Part IV — Essential Toolkit and Infrastructure Elements

17. Essential Toolkit

This chapter describes the tools necessary for the software’s operation, even if they’re not the main features of the system.

17.1. The NavigableDict class

This class serves as a representation of a nested Python dictionary, enabling navigation through its contents using dot notation, offering an alternative to traditional keyword-based access.

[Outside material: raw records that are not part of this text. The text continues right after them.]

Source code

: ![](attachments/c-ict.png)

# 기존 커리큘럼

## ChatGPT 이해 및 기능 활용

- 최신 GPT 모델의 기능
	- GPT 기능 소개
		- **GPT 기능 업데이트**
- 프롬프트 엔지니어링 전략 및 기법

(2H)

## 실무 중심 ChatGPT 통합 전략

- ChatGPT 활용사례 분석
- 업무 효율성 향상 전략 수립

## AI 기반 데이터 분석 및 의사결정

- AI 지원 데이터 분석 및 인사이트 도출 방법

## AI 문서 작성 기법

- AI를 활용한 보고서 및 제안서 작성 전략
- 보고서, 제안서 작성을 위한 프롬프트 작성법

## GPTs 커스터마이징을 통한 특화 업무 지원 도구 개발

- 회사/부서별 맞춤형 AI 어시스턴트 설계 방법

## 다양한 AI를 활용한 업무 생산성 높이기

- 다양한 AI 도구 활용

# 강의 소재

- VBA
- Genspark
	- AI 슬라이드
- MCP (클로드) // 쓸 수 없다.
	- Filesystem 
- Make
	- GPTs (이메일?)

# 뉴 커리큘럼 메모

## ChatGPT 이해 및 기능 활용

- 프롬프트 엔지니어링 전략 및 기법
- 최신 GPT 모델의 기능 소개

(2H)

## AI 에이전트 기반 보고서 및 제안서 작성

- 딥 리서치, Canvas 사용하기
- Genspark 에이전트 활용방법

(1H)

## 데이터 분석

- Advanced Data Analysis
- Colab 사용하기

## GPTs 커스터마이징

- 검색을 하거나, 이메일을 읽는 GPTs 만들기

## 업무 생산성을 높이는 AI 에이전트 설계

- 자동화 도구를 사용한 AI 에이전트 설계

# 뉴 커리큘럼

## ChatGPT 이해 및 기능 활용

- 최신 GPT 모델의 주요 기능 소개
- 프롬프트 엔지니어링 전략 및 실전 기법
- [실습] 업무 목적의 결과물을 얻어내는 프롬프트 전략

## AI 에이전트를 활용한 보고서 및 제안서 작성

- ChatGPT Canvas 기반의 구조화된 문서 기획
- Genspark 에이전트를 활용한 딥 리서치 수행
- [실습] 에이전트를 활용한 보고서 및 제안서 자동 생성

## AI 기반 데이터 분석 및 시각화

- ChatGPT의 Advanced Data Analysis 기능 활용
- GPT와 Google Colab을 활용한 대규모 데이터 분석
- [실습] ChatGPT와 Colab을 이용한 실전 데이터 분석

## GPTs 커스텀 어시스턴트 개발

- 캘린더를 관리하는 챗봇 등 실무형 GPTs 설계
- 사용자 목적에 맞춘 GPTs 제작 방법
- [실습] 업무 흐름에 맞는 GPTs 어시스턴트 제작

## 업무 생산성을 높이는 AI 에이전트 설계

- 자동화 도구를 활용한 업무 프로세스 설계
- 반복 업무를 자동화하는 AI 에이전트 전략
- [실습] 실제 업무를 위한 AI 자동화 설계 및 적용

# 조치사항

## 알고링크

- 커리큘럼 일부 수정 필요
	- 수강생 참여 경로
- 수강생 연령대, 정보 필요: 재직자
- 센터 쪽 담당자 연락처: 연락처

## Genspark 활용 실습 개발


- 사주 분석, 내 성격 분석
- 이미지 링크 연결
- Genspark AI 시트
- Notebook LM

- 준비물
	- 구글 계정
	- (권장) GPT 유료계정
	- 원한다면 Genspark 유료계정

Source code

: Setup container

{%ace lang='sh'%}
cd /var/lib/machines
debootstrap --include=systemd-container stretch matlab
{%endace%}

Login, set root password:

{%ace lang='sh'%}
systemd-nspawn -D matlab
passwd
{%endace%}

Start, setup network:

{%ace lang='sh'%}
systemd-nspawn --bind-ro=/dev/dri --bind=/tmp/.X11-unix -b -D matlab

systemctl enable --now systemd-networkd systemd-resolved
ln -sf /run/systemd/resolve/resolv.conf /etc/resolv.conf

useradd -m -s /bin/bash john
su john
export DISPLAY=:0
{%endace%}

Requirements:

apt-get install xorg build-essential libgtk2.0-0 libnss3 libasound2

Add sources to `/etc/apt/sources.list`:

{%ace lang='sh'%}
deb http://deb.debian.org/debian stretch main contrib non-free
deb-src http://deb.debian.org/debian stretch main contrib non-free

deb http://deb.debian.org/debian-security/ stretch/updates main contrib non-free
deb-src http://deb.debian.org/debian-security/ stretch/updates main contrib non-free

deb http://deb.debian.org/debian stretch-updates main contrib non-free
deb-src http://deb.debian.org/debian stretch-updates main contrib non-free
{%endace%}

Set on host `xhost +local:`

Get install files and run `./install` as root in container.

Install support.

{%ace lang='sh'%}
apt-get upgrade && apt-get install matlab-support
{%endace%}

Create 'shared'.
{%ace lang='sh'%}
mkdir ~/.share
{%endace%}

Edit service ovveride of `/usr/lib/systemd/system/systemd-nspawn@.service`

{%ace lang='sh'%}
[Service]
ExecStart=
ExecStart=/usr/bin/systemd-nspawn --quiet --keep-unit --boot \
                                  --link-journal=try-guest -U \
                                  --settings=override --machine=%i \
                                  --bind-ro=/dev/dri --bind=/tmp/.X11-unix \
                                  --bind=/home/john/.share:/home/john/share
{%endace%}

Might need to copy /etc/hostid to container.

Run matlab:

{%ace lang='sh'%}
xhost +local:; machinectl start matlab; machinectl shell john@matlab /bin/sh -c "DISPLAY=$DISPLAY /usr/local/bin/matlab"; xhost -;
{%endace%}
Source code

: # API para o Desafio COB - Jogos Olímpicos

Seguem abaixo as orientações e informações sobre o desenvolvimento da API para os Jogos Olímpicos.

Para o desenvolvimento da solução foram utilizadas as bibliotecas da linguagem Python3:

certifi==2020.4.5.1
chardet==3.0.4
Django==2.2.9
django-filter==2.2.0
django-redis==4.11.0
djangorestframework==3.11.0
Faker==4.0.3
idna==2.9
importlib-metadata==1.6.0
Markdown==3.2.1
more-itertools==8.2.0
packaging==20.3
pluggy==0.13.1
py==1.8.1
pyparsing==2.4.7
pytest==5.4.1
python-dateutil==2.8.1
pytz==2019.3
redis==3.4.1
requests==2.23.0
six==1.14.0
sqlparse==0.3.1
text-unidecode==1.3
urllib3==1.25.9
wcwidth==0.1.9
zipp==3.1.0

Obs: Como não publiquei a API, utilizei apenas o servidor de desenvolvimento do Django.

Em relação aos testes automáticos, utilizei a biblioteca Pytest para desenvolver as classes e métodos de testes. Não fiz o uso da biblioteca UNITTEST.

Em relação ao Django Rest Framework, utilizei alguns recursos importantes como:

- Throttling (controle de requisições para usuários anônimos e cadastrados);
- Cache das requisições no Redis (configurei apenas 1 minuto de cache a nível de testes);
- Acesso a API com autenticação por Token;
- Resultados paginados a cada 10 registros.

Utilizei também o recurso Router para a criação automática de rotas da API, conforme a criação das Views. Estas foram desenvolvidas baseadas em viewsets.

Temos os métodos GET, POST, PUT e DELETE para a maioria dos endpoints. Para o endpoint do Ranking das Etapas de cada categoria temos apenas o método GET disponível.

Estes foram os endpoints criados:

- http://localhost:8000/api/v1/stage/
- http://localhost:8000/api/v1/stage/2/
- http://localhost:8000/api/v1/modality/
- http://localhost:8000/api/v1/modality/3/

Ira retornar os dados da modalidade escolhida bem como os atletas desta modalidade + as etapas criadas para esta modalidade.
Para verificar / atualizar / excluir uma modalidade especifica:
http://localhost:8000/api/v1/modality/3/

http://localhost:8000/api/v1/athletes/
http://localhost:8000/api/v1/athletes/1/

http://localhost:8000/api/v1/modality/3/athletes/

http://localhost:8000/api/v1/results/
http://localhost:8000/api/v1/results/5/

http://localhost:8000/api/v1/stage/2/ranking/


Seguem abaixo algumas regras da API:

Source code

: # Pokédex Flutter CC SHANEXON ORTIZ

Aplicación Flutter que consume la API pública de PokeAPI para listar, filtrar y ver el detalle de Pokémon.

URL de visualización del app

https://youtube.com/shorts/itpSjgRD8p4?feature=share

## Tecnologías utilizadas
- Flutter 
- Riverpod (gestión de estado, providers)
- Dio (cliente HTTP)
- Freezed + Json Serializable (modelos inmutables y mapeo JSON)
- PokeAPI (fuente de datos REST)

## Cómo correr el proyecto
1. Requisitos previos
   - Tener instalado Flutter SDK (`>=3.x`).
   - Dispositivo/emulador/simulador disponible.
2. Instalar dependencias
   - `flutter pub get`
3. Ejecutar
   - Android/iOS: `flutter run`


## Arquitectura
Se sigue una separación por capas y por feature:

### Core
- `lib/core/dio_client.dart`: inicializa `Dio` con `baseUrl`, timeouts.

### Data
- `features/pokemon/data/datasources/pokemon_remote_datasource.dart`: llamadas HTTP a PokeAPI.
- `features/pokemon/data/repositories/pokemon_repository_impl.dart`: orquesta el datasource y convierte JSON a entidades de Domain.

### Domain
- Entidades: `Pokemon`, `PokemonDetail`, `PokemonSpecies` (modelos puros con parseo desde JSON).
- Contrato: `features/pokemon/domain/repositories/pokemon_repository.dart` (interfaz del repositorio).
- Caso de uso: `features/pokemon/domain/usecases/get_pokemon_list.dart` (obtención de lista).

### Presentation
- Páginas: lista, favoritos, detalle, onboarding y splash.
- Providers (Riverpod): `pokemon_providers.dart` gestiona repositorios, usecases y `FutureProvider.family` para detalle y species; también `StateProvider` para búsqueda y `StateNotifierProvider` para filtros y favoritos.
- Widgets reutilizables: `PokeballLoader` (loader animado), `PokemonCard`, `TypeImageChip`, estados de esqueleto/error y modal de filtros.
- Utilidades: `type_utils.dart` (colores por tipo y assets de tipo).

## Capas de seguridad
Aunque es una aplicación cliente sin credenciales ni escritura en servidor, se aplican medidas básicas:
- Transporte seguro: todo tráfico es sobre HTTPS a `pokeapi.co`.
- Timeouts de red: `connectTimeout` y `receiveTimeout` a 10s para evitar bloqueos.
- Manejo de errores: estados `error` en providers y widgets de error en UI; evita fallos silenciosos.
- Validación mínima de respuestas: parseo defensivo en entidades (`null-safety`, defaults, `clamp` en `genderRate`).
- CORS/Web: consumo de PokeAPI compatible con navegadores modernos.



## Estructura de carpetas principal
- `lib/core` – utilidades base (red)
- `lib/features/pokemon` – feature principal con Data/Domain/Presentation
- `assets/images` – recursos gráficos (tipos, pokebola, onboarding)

Let’s create a nested dictionary with some configuration information:

config = {
    "server": {
        "host": "localhost",
        "port": 8080,
        "secure": True,
    },
    "logging": {
        "level": "info",
        "destinations": ["console", "file"],
        "file": {
            "path": "/var/log/app.log",
            "max_size": "10MB",
            "backup_count": 5
        }
    },
}

Both examples below are equivalent:

>>> print(config)
{
    'server': {'host': 'localhost', 'port': 8080, 'secure': True},
    'logging': {'level': 'info', 'destinations': ['console', 'file'], 'file': {'path': '/var/log/app.log', 'max_size': '10MB', 'backup_count': 5}}
}
>>> log_file = config["logging"]["file"]["path"]
>>> print(log_file)
/var/log/app.log

and

>>> from egse.setup import NavigableDict
>>> config = NavigableDict(config)
>>> print(config)
NavigableDict
├── server
│   ├── host: localhost
│   ├── port: 8080
│   └── secure: True
└── logging
    ├── level: info
    ├── destinations: ['console', 'file']
    └── file
        ├── path: /var/log/app.log
        ├── max_size: 10MB
        └── backup_count: 5
>>> log_file = config.logging.file.path
>>> print(log_file)
/var/log/app.log

TBW

Special entries: class//, factory//, int_enum//, csv//, pandas//, yaml//
memoized keys
private attributes
raw values
ALL keys shall be of type 'str'

17.2. The SubProcess class

TBW

17.3. The ProcessStatus class

TBW

17.4. The RegisterMap

TBW

===

18. Infrastructure Elements

This chapter describes the components that are part of the underlying structure that supports the software’s functionality. We will describe support functions for working with binary data like bit-fields or checksums, describe special decorators and how resources are used, there will be an explanation of support functions to find files, and use environment variables, and many more.

TBW

18.1. Bits, Bytes and Hex

TBW

18.2. Reloading functions and modules

TBW

18.3. Time and Timing

TBW

18.4. Resources

TBW

Part V — Monitoring

19. Metrics, Prometheus and Grafana

The CGSE provides mechanisms for monitoring metrics from different processes and devices with Grafana. This chapter will explain how the metrics are defined for your favorite process and device, how their values are gathered and propagated to the Prometheus server and how Grafana queries Prometheus to create timeseries that are displayed in your browser.

19.1. Setup Prometheus

what should go in the prometheus-egse-server.yml
what about the timestamps that are associated with the metrics?

19.2. Define your metrics

Depending on your needs, you can choose different methods for the timestamp of your metrics. We will discuss three ways to get and use metrics timestamps:

the timestamp for the metric comes with the device housekeeping.
the timestamp is created by the device controller when the metric is retrieved.
the timestamp is created by Prometheus and is the time of querying the http server that is started by each of the control servers.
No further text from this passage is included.